Impact by pancreatic stellate cells on epithelial-mesenchymal transition and pancreatic cancer cell invasion: Adding a third dimension in vitro

• Pancreatic stellate cells stimulate EMT in pancreatic cancer cells.
• Pancreatic stellate cells promote single cell and cohort invasion by cancer cells.
• M2-like macrophages induce ECM invasion by non-invasive cancer cells.
• High glucose conditions enhance cancer cell invasion and changes in EMT-markers.
• The 3D organotypic model visualise the role of tumour microenvironment in vitro.
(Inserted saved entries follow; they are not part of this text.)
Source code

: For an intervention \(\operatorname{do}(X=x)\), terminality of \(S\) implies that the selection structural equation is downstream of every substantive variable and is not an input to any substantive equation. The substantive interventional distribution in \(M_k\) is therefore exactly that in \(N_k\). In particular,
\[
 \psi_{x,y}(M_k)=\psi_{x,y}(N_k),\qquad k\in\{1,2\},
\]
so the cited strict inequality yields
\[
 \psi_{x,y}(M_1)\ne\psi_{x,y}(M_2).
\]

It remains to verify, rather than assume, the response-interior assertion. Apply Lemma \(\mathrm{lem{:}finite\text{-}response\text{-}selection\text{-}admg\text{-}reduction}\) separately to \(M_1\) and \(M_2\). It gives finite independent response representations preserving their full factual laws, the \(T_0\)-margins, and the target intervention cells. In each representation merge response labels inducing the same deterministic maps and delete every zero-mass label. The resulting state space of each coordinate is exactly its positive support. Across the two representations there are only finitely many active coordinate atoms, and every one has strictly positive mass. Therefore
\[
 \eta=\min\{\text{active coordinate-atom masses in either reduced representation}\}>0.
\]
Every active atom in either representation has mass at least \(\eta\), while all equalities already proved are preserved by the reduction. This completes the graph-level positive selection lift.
Pancreatic cancer is associated with a highly abundant stroma and low-grade inflammation. In the local tumour microenvironment, elevated glucose levels, the presence of tumour-associated stellate cells and macrophages are hypothesised to promote the tumour progression and invasion. The present study investigated the influence by the microenvironment on pancreatic cancer cell invasion in vitro. After co-culture with tumour-associated pancreatic stellate cells (TPSCs), pancreatic cancer cells displayed up to 8-fold reduction in levels of epithelial-mesenchymal transition (EMT) markers E-cadherin and ZO-1, while β-catenin and vimentin levels were increased. A 3D organotypic model showed that TPSCs stimulated pancreatic cancer cell invasion, both as single cell (PANC-1) and cohort (MIAPaCa-2) invasion. The combined presence of TPSCs and M2-like macrophages induced invasion of the non-invasive BxPC-3 cells. High glucose conditions further enhanced changes in EMT markers as well as the cancer cell invasion. In summary, co-culture with TPSCs induced molecular changes associated with EMT in pancreatic cancer cells, regardless of differentiation status, and the organotypic model demonstrated the influence of microenvironmental factors, such as glucose, stellate cells and macrophages, on pancreatic cancer cell invasion.